I am telling you I can read this. I like this. I am not nobody, just someone you did not think existed. And I am telling you it is possible for you too.

IshKebab

5 months ago

> I would, and do, and I urge you to be less judgemental about things you do not know anything about because you will never learn anything new with that attitude.

The thing is, I am extremely familiar with regexes (I've even written a regex engine), so I know exactly how readable they are - even after knowing them really well. So the fact that you think they are still readable suggests to me that your judgement of K's readability is also suspect.

> Why do you wonder this?

It would be a reasonable explanation of why K exists.

geocar

5 months ago

> The thing is, I am extremely familiar with regexes (I've even written a regex engine), so I know exactly how readable they are - even after knowing them really well.

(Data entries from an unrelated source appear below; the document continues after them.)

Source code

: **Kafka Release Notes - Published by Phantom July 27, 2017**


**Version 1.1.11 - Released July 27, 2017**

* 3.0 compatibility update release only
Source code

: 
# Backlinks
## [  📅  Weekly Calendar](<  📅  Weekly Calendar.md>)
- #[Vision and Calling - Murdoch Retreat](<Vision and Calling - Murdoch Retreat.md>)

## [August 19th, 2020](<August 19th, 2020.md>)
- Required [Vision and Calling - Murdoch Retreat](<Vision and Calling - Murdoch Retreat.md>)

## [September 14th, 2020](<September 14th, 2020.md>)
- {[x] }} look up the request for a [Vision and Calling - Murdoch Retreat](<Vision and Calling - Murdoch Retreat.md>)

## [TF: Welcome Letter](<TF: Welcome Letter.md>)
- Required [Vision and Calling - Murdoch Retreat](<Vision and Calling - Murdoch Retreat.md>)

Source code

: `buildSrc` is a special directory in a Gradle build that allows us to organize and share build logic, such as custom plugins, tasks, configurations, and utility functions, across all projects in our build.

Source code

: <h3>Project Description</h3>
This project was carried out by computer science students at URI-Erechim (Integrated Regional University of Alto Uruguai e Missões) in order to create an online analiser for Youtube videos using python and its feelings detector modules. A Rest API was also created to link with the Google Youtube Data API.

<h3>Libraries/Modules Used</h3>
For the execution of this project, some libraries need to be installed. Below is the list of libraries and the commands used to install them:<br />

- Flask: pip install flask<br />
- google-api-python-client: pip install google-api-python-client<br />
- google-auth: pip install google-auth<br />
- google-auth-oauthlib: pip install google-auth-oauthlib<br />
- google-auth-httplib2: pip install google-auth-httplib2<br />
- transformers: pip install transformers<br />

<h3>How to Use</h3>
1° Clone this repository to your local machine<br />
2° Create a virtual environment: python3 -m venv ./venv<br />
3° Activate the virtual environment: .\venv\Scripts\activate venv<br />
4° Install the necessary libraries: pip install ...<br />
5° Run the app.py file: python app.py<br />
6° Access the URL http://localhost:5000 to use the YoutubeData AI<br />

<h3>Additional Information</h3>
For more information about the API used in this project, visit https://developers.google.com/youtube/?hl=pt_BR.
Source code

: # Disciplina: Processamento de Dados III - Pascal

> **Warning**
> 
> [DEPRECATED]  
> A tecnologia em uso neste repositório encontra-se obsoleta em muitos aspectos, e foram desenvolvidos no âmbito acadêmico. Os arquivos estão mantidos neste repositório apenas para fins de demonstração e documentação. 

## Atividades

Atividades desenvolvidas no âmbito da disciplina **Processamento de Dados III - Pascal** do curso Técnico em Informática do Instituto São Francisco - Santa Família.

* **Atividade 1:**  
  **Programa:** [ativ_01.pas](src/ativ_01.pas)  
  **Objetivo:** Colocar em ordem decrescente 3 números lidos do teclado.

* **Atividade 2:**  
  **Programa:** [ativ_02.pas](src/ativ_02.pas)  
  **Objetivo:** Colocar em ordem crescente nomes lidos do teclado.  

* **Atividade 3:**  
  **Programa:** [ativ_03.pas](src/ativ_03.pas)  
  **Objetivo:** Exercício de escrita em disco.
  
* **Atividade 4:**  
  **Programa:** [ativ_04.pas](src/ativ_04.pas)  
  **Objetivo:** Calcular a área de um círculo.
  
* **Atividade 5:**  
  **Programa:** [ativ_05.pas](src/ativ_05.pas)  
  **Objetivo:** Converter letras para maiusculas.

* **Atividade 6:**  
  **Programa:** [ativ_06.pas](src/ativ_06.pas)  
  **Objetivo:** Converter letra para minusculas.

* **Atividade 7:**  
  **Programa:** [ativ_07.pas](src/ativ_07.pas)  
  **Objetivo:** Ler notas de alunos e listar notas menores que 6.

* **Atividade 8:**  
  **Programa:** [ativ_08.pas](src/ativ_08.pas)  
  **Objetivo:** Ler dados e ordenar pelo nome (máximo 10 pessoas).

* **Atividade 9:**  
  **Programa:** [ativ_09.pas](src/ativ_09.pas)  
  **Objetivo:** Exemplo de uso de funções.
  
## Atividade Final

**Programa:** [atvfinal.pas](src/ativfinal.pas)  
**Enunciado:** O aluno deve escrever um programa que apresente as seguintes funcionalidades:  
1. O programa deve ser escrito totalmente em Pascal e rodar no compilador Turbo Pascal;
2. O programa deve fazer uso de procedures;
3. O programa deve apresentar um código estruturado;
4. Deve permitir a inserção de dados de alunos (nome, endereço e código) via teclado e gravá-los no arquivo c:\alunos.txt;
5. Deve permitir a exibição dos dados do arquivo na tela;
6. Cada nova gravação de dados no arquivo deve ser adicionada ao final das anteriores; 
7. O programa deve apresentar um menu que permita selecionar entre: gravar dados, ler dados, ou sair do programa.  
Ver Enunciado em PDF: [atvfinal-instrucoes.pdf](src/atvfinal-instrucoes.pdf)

Your experience writing a "regex engine" once upon a time led you to believe regular expressions are difficult to read.

My experience maintaining a few million lines of perl over a couple of decades has led me to believe that I can read regular expressions with no discomfort.

The Real™ thing is you can get better at anything with practice, even this, but listen I also think K is more useful than regular expressions and I would have used less perl had I learned K sooner.

> So the fact that you think they are still readable suggests to me that your judgement of K's readability is also suspect.

It should make you suspect whether or not you have any idea what an expert actually is. I mean, the inventor of regular expressions tinkered with them for decades, and new advancements are still happening sixty years later!

You don't know what you don't know, and there is very little you can do about that except pay attention to people who can do things you do not know how to do yet, and reserve your judgement about how they do it until you can do it better.

The only thing k has in common with regular expressions is your claim they are both difficult, a claim I disagree with.

> > Why do you wonder this?

> It would be a reasonable explanation of why K exists.

You misunderstand me, perhaps on purpose, but I hope you and others will think about this: Why do you care why it exists when I have shown you something so much more amazing than an opinionated history lesson?

I think k exists to make programs that make money. Forever. Because a little bit of money from a lot of programs over a long time is worth a lot, k is fast to write it. Because sometimes getting the answer faster makes more money, k runs fast too. Because people are trusting their money with it, k runs very predictably. Because sometimes your vendor just changes the input format on a Friday night, it's important that it is easy to read and make changes to k programs.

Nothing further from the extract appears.